Cape Gelidonya (Turkish : Gelidonya Burnu or Taşlık Burnu, from Greek : Χελιδωνία, Chelidonia; Latin : Chelidonium promontorium ), formerly Kilidonia or Killidonia is a cape or headland on the Teke Peninsula in the chain of Taurus Mountains, located on the southern coast of Anatolia between the Gulf of Antalya and the Bay of Finike.
During the classical Greek and Hellenistic eras, it was called Chelidonia (meaning swallows), and a group of five small islands, as Chelidonia nessoi (Swallow Islands, now Beşadalar Adasi). In Roman times, it was known as Promontorium Sacrum (Latin for "Holy Promontory"), and the group of islands as Chelidoniae Insulae.

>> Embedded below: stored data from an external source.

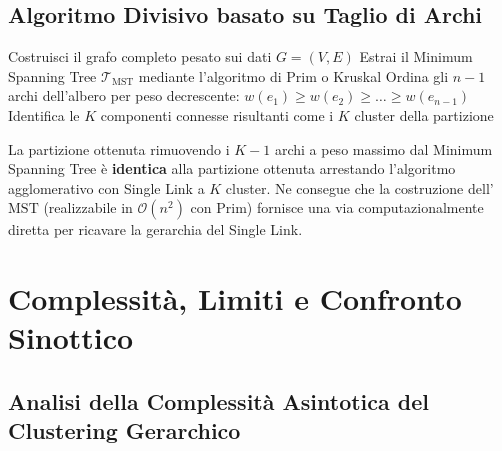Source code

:\subsection{Algoritmo Divisivo basato su Taglio di Archi}

\begin{algorithm}[htbp]
\SetAlgoLined
{}
Costruisci il grafo completo pesato sui dati $G = (V, E)$\;
Estrai il Minimum Spanning Tree $\mathcal{T}_{\mathrm{MST}}$ mediante l'algoritmo di Prim o Kruskal\;
Ordina gli $n - 1$ archi dell'albero per peso decrescente: $w(e_1) \ge w(e_2) \ge \dots \ge w(e_{n-1})$\;
Identifica le $K$ componenti connesse risultanti come i $K$ cluster della partizione\;
\caption{Clustering divisivo basato su Minimum Spanning Tree.}
\label{alg:dm-divisive-mst}
\end{algorithm}

\begin{property}
La partizione ottenuta rimuovendo i $K - 1$ archi a peso massimo dal Minimum Spanning Tree è \textbf{identica} alla partizione ottenuta arrestando l'algoritmo agglomerativo con Single Link a $K$ cluster. Ne consegue che la costruzione dell'$\mathrm{MST}$ (realizzabile in $\mathcal{O}(n^2)$ con Prim) fornisce una via computazionalmente diretta per ricavare la gerarchia del Single Link.
\end{property}

\section{Complessità, Limiti e Confronto Sinottico}
\label{sec:dm-hierarchical-complexity-comparison}

\subsection{Analisi della Complessità Asintotica del Clustering Gerarchico}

The cape is the site of a late Bronze Age shipwreck (c. 1200 BC). In view of the cargo's nature and composition the findings are of a Greek Mycenean provenance. 27 metres (89 ft), on irregular rocky bottom. It was located in 1954, and the excavation began in 1960 by Peter Throckmorton, George F. Bass, Joan du Plat Taylor and Frédéric Dumas. Among the finds were Mycenaean pottery, scrape copper, copper and tin ingots, and merchant weights.The remains of the ship sat at a depth of about
The eccentric photojournalist Peter Throckmorton, out of New York, arrived there in the mid-1950s after a controversial campaign where he was profiling the Algerian War from the point of view of the Algerian rebels fighting against French troops, which would later lead to an alleged altercation between himself and another team member, Claude Duthuit, who was fighting with the French. Throckmorton arrived in the small city of Bodrum in the southwest of Turkey, built on the ancient city of Halicarnassus, where the remnants of one of the ancient wonders of the world, the Mausoleum at Halicarnassus, can still be seen today. He had received word that a bronze statue of the Greek goddess Demeter was pulled up by fishing nets and left on the beach, but by the time he had arrived the statue was taken and would eventually find a home in the Museum of Izmir, north of Bodrum.

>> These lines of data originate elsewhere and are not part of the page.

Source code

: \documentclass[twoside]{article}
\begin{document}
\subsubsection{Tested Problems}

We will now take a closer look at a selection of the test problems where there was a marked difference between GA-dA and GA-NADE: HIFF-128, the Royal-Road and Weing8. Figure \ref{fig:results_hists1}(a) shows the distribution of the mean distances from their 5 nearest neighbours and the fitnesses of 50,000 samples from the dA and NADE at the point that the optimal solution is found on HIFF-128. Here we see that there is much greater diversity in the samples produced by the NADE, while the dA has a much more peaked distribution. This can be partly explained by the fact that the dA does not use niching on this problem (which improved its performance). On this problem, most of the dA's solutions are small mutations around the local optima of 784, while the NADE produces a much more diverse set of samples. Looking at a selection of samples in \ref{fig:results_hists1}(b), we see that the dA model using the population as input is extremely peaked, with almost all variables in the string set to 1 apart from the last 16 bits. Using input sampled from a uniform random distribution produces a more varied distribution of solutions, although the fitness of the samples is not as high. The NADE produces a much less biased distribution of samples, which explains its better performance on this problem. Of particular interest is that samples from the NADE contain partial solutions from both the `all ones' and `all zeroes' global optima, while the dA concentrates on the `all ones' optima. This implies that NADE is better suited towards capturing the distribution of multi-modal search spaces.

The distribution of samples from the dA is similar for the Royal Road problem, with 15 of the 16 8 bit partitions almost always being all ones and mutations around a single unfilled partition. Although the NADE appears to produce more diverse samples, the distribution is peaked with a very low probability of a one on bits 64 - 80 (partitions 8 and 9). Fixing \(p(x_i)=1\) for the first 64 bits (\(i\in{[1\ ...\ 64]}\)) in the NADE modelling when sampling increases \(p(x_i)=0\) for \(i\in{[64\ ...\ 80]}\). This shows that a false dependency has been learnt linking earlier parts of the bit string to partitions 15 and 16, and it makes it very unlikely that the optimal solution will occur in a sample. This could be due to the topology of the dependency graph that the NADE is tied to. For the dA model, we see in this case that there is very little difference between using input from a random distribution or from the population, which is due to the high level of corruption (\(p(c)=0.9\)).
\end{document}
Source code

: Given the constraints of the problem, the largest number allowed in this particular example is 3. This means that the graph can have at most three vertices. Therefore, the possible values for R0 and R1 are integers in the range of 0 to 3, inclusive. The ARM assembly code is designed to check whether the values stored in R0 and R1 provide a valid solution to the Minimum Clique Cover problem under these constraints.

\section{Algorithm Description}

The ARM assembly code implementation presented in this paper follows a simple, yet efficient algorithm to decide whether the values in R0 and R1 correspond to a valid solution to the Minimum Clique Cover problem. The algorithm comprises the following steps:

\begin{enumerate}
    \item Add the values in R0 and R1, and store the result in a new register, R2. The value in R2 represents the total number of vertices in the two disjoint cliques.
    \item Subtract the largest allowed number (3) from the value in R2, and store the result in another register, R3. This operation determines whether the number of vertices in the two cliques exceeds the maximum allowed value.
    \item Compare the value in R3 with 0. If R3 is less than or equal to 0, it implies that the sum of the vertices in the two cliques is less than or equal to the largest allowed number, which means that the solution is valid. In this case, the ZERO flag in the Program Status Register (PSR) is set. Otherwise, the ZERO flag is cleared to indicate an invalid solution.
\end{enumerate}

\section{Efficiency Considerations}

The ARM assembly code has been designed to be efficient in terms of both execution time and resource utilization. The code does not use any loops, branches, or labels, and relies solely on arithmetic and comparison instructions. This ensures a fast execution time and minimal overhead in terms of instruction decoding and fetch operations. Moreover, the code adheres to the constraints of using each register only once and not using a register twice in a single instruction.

Throckmorton came to know Captain Kemal of the Mandlinci, a sponge fishing boat. The captain told Throckmorton that he knew of many ancient sites that were lying on the seabed, one of which he planned to dynamite the following year. Throckmorton urged him to preserve the site and convinced the Captain to draw a map, allegedly on the back of a napkin. He would return in 1958 under the flag of the Explorers' Club, with filmmaker Stan Waterman among others, including Honor Frost. They set out to visit a number of underwater archaeological sites and finally arrived at Cape Gelidonya, where they spent most of their time trying to identify the site. Finally, on the last day, they located the site on one of the small islands off the Cape.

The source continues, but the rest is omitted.